Contrairement à ce que l’on pourrait penser, la conciliation entre vie familiale et vie professionnelle demeure un dilemme entier pour les femmes en âge de procréer en Europe occidentale. Selon une étude de l’Organisation de coopération et de développement économiques (OCDE), leur participation au marché du travail dépend directement de leurs responsabilités familiales. Dans les pays où l’Etat investit peu dans l’accueil des jeunes enfants, la maternité reste un obstacle à l’entrée ou au maintien sur ce marché pour les femmes âgées de 24 à 49 ans. Et cet investissement est intimement lié aux perceptions du rôle des femmes – mères ou salariées – dans les différents pays européens. Ceux-ci peuvent être classés en deux groupes.

Dans le premier, qui inclut l’Allemagne, la Suisse, les Pays-Bas et le Royaume-Uni, la garde des jeunes enfants est traitée comme une affaire privée. Les femmes sont, avant tout, valorisées pour leur rôle traditionnel de génitrices et de gardiennes du foyer. Au Royaume-Uni, le rapport Beveridge (1942), qui est à la base du système social de l’après-guerre, considère que les femmes peuvent travailler avant la naissance des enfants mais que leur responsabilité principale consiste ensuite à s’occuper de leur progéniture. Le rapport ne fait ainsi aucune mention d’un investissement public dans les structures de garde telles que crèches ou écoles maternelles.

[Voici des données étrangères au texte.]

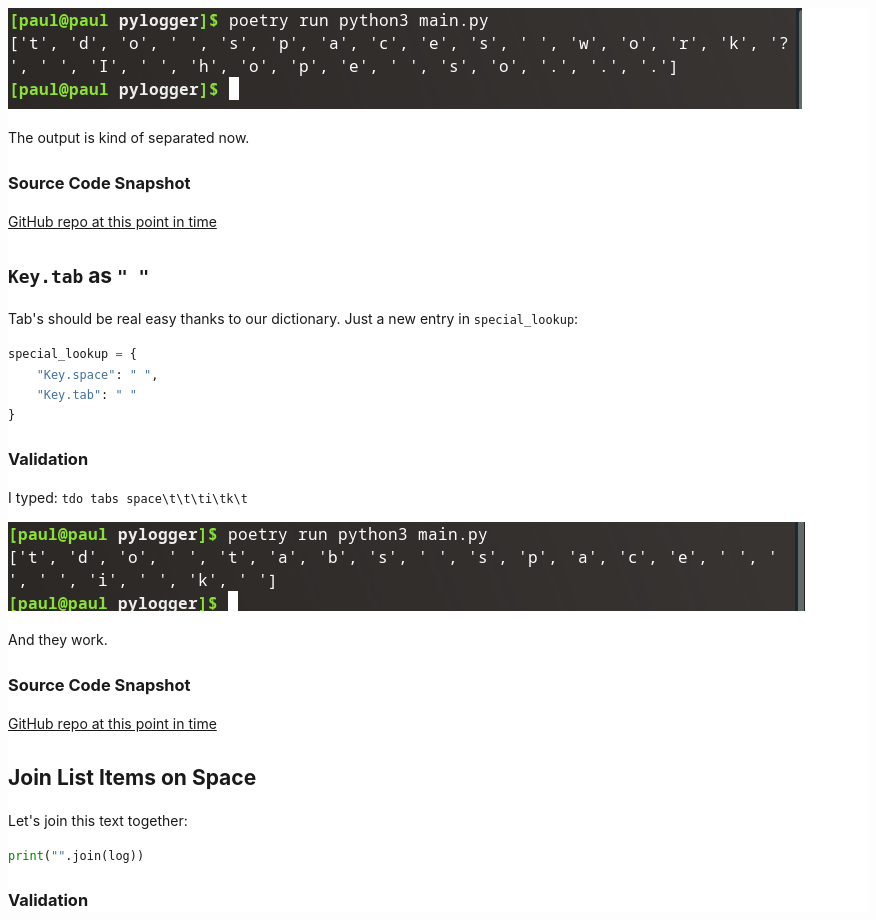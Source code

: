 ![Special Key Press Spaces](pictures/spaces.png)

The output is kind of separated now.

### Source Code Snapshot

[GitHub repo at this point in time](https://github.com/pdmxdd/pylogger/blob/eb5f3dc94106ba61903bc976f4d59b270ae97855/pylogger/main.py)

## `Key.tab` as `" "`

Tab's should be real easy thanks to our dictionary. Just a new entry in `special_lookup`:

```python
special_lookup = {
    "Key.space": " ",
    "Key.tab": " "
}
```

### Validation

I typed: `tdo tabs space\t\t\ti\tk\t`

![Special key Presses: Tabs](pictures/tabs.png)

And they work.

### Source Code Snapshot

[GitHub repo at this point in time](https://github.com/pdmxdd/pylogger/blob/2c6e9c008048c3d850f12d3b099aa7e27583267d/pylogger/main.py)

## Join List Items on Space

Let's join this text together:

```python
print("".join(log))
```

### Validation
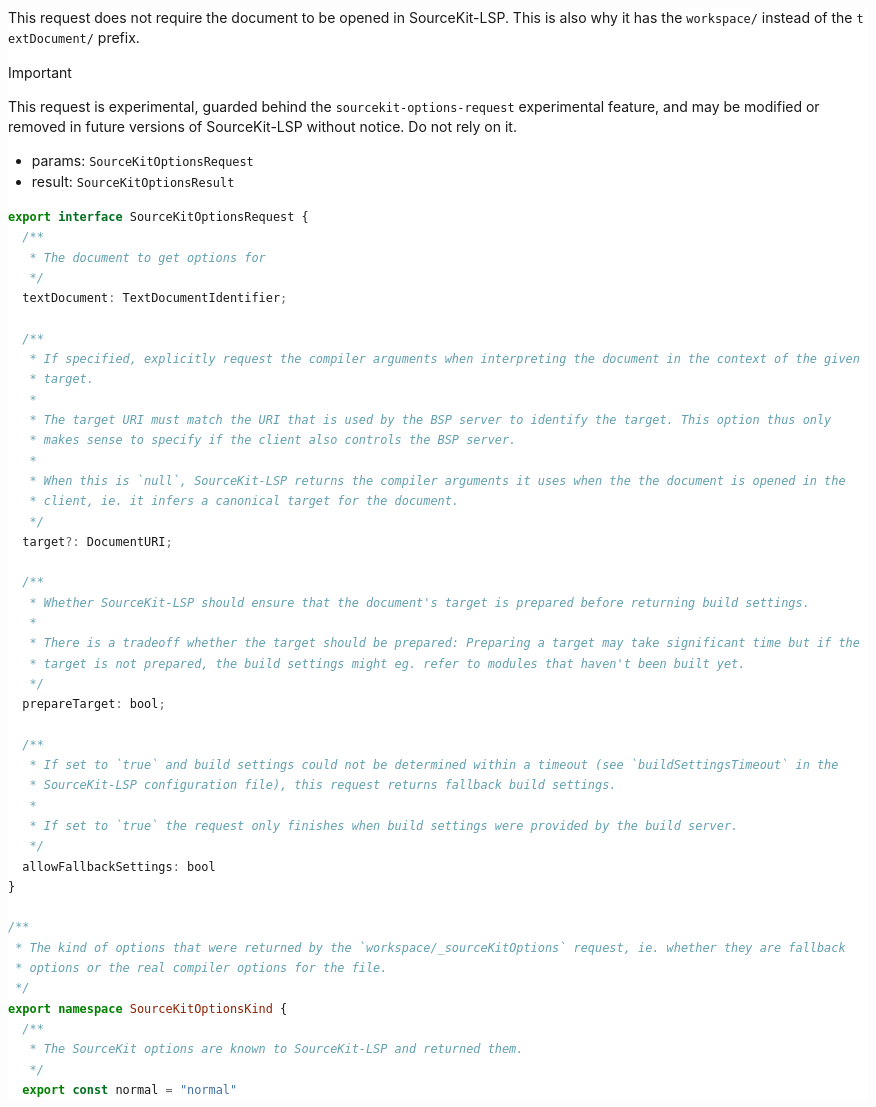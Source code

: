 This request does not require the document to be opened in SourceKit-LSP. This is also why it has the `workspace/` instead of the `textDocument/` prefix.

> [!IMPORTANT]
> This request is experimental, guarded behind the `sourcekit-options-request` experimental feature, and may be modified or removed in future versions of SourceKit-LSP without notice. Do not rely on it.


- params: `SourceKitOptionsRequest`
- result: `SourceKitOptionsResult`

```ts
export interface SourceKitOptionsRequest {
  /**
   * The document to get options for
   */
  textDocument: TextDocumentIdentifier;

  /**
   * If specified, explicitly request the compiler arguments when interpreting the document in the context of the given
   * target.
   *
   * The target URI must match the URI that is used by the BSP server to identify the target. This option thus only
   * makes sense to specify if the client also controls the BSP server.
   *
   * When this is `null`, SourceKit-LSP returns the compiler arguments it uses when the the document is opened in the
   * client, ie. it infers a canonical target for the document.
   */
  target?: DocumentURI;

  /**
   * Whether SourceKit-LSP should ensure that the document's target is prepared before returning build settings.
   *
   * There is a tradeoff whether the target should be prepared: Preparing a target may take significant time but if the
   * target is not prepared, the build settings might eg. refer to modules that haven't been built yet.
   */
  prepareTarget: bool;

  /**
   * If set to `true` and build settings could not be determined within a timeout (see `buildSettingsTimeout` in the
   * SourceKit-LSP configuration file), this request returns fallback build settings.
   *
   * If set to `true` the request only finishes when build settings were provided by the build server.
   */
  allowFallbackSettings: bool
}

/**
 * The kind of options that were returned by the `workspace/_sourceKitOptions` request, ie. whether they are fallback
 * options or the real compiler options for the file.
 */
export namespace SourceKitOptionsKind {
  /**
   * The SourceKit options are known to SourceKit-LSP and returned them.
   */
  export const normal = "normal"
```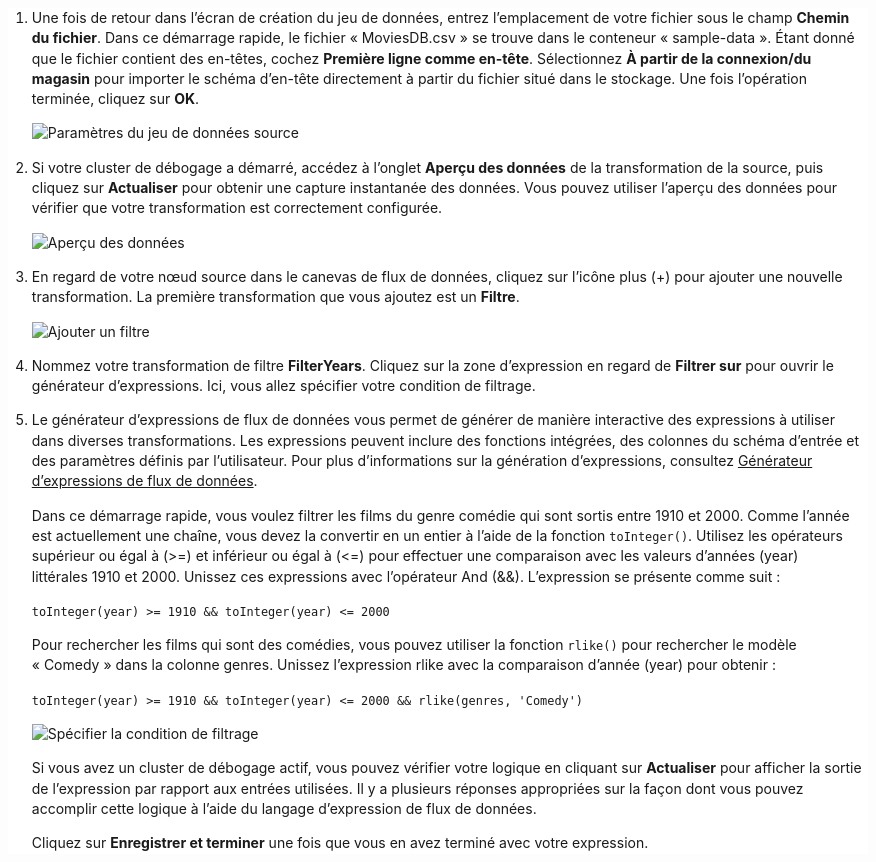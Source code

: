 1. Une fois de retour dans l’écran de création du jeu de données, entrez l’emplacement de votre fichier sous le champ **Chemin du fichier**. Dans ce démarrage rapide, le fichier « MoviesDB.csv » se trouve dans le conteneur « sample-data ». Étant donné que le fichier contient des en-têtes, cochez **Première ligne comme en-tête**. Sélectionnez **À partir de la connexion/du magasin** pour importer le schéma d’en-tête directement à partir du fichier situé dans le stockage. Une fois l’opération terminée, cliquez sur **OK**.

    ![Paramètres du jeu de données source](media/quickstart-data-flow/source-dataset-properties.png)

1. Si votre cluster de débogage a démarré, accédez à l’onglet **Aperçu des données**  de la transformation de la source, puis cliquez sur **Actualiser** pour obtenir une capture instantanée des données. Vous pouvez utiliser l’aperçu des données pour vérifier que votre transformation est correctement configurée.

    ![Aperçu des données](media/quickstart-data-flow/data-preview.png)

1. En regard de votre nœud source dans le canevas de flux de données, cliquez sur l’icône plus (+) pour ajouter une nouvelle transformation. La première transformation que vous ajoutez est un **Filtre**.

    ![Ajouter un filtre](media/quickstart-data-flow/add-filter.png)

1. Nommez votre transformation de filtre **FilterYears**. Cliquez sur la zone d’expression en regard de **Filtrer sur** pour ouvrir le générateur d’expressions. Ici, vous allez spécifier votre condition de filtrage.

1. Le générateur d’expressions de flux de données vous permet de générer de manière interactive des expressions à utiliser dans diverses transformations. Les expressions peuvent inclure des fonctions intégrées, des colonnes du schéma d’entrée et des paramètres définis par l’utilisateur. Pour plus d’informations sur la génération d’expressions, consultez [Générateur d’expressions de flux de données](../data-factory/concepts-data-flow-expression-builder.md?bc=%2fazure%2fsynapse-analytics%2fbreadcrumb%2ftoc.json&toc=%2fazure%2fsynapse-analytics%2ftoc.json).

    Dans ce démarrage rapide, vous voulez filtrer les films du genre comédie qui sont sortis entre 1910 et 2000. Comme l’année est actuellement une chaîne, vous devez la convertir en un entier à l’aide de la fonction ```toInteger()```. Utilisez les opérateurs supérieur ou égal à (>=) et inférieur ou égal à (<=) pour effectuer une comparaison avec les valeurs d’années (year) littérales 1910 et 2000. Unissez ces expressions avec l’opérateur And (&&). L’expression se présente comme suit :

    ```toInteger(year) >= 1910 && toInteger(year) <= 2000```

    Pour rechercher les films qui sont des comédies, vous pouvez utiliser la fonction ```rlike()``` pour rechercher le modèle « Comedy » dans la colonne genres. Unissez l’expression rlike avec la comparaison d’année (year) pour obtenir :

    ```toInteger(year) >= 1910 && toInteger(year) <= 2000 && rlike(genres, 'Comedy')```

    ![Spécifier la condition de filtrage](media/quickstart-data-flow/visual-expression-builder.png)

    Si vous avez un cluster de débogage actif, vous pouvez vérifier votre logique en cliquant sur **Actualiser** pour afficher la sortie de l’expression par rapport aux entrées utilisées. Il y a plusieurs réponses appropriées sur la façon dont vous pouvez accomplir cette logique à l’aide du langage d’expression de flux de données.

    Cliquez sur **Enregistrer et terminer** une fois que vous en avez terminé avec votre expression.
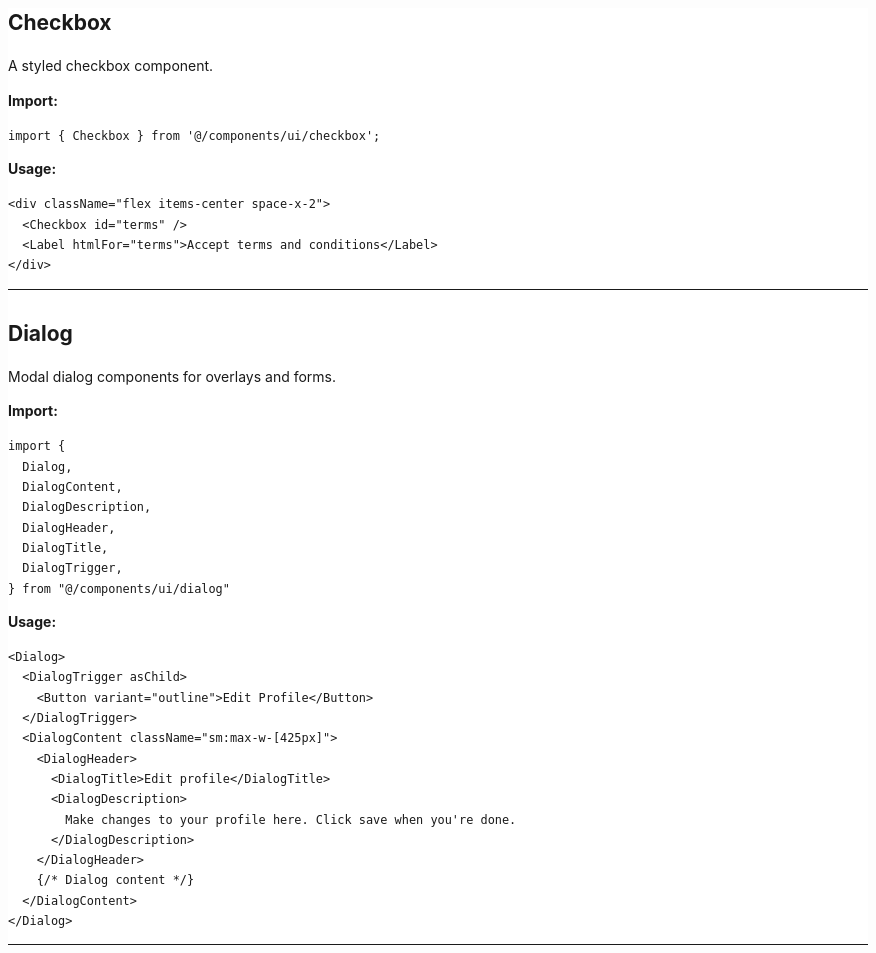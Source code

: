 
## Checkbox

A styled checkbox component.

**Import:**
```tsx
import { Checkbox } from '@/components/ui/checkbox';
```

**Usage:**

```tsx
<div className="flex items-center space-x-2">
  <Checkbox id="terms" />
  <Label htmlFor="terms">Accept terms and conditions</Label>
</div>
```

---

## Dialog

Modal dialog components for overlays and forms.

**Import:**
```tsx
import {
  Dialog,
  DialogContent,
  DialogDescription,
  DialogHeader,
  DialogTitle,
  DialogTrigger,
} from "@/components/ui/dialog"
```

**Usage:**

```tsx
<Dialog>
  <DialogTrigger asChild>
    <Button variant="outline">Edit Profile</Button>
  </DialogTrigger>
  <DialogContent className="sm:max-w-[425px]">
    <DialogHeader>
      <DialogTitle>Edit profile</DialogTitle>
      <DialogDescription>
        Make changes to your profile here. Click save when you're done.
      </DialogDescription>
    </DialogHeader>
    {/* Dialog content */}
  </DialogContent>
</Dialog>
```

---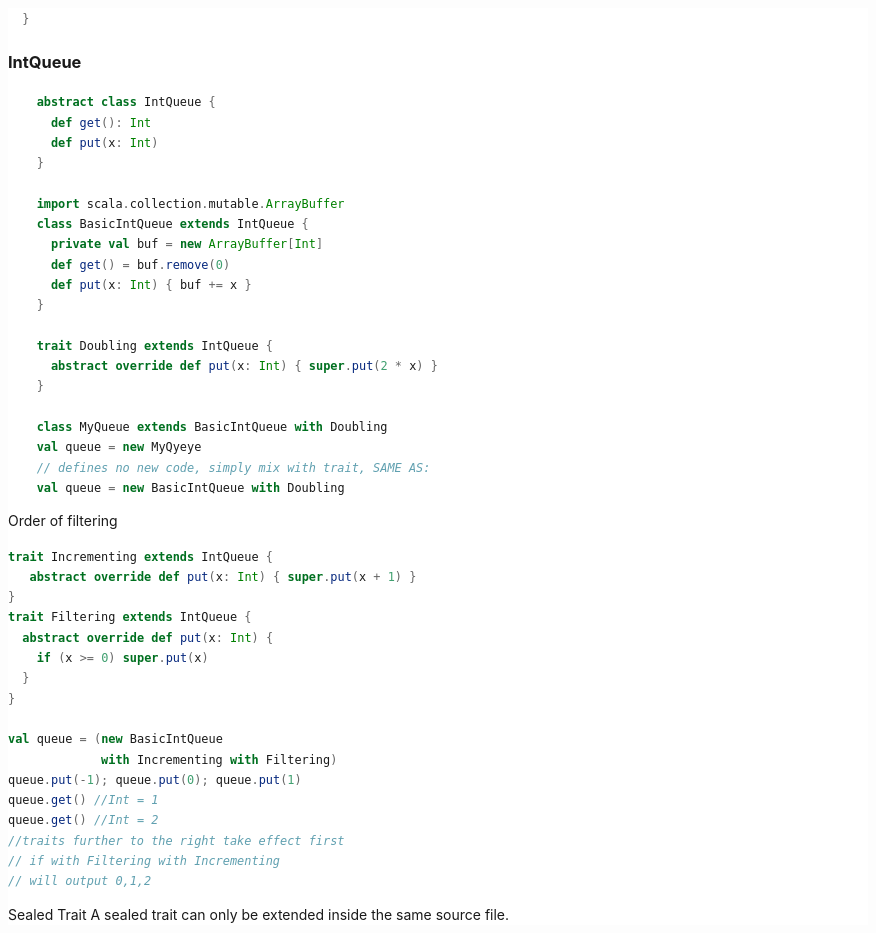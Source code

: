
 ```scala
  }
```


### IntQueue

```scala
    abstract class IntQueue {
      def get(): Int
      def put(x: Int)
    }

    import scala.collection.mutable.ArrayBuffer
    class BasicIntQueue extends IntQueue {
      private val buf = new ArrayBuffer[Int]
      def get() = buf.remove(0)
      def put(x: Int) { buf += x }
    }

    trait Doubling extends IntQueue {
      abstract override def put(x: Int) { super.put(2 * x) }
    }

    class MyQueue extends BasicIntQueue with Doubling
    val queue = new MyQyeye
    // defines no new code, simply mix with trait, SAME AS:
    val queue = new BasicIntQueue with Doubling
```

Order of filtering

```scala
trait Incrementing extends IntQueue {
   abstract override def put(x: Int) { super.put(x + 1) }
}
trait Filtering extends IntQueue {
  abstract override def put(x: Int) {
    if (x >= 0) super.put(x)
  }
}

val queue = (new BasicIntQueue
             with Incrementing with Filtering)
queue.put(-1); queue.put(0); queue.put(1)
queue.get() //Int = 1
queue.get() //Int = 2
//traits further to the right take effect first
// if with Filtering with Incrementing 
// will output 0,1,2
```


Sealed Trait
A sealed trait can only be extended inside the same source file.
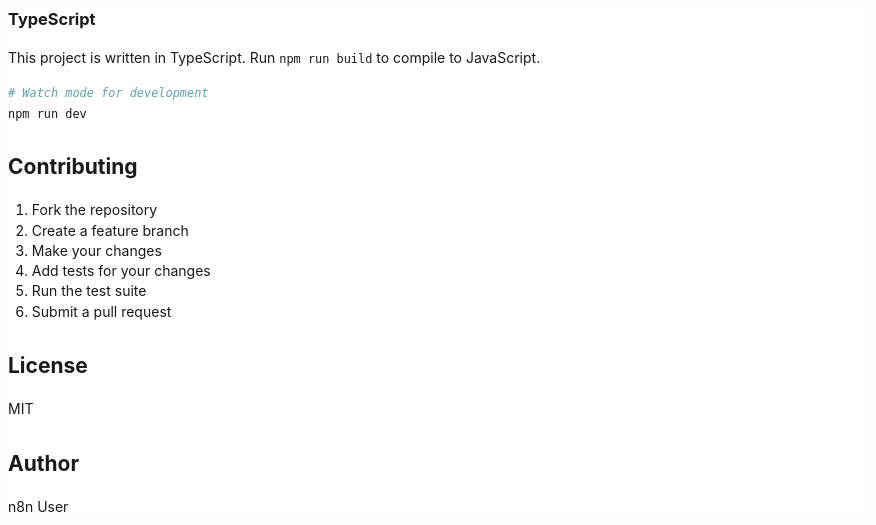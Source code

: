 ### TypeScript

This project is written in TypeScript. Run `npm run build` to compile to JavaScript.

```bash
# Watch mode for development
npm run dev
```

## Contributing

1. Fork the repository
2. Create a feature branch
3. Make your changes
4. Add tests for your changes
5. Run the test suite
6. Submit a pull request

## License

MIT

## Author

n8n User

Ce consensus s’appuie sur l’idée de la toute-puissance maternelle dans la relation avec l’enfant, que l’on ne saurait donc confier à des étrangers. Selon les théories sur l’éducation de l’époque, et notamment des travaux du psychiatre John Bowlby, la privation maternelle (maternal deprivation) entraînerait chez le jeune enfant des pathologies mentales telles que l’anxiété, la dépression ou le développement de comportements asociaux. D’où le sous-équipement collectif en matière de garde d’enfants. Malgré ces difficultés, le taux d’activité féminine a continué à augmenter, passant de 49 % à 69 % entre 1959 et 1999, mais 41 % de celles qui ont un enfant travaillent à temps partiel – 61 % pour celles qui ont deux enfants.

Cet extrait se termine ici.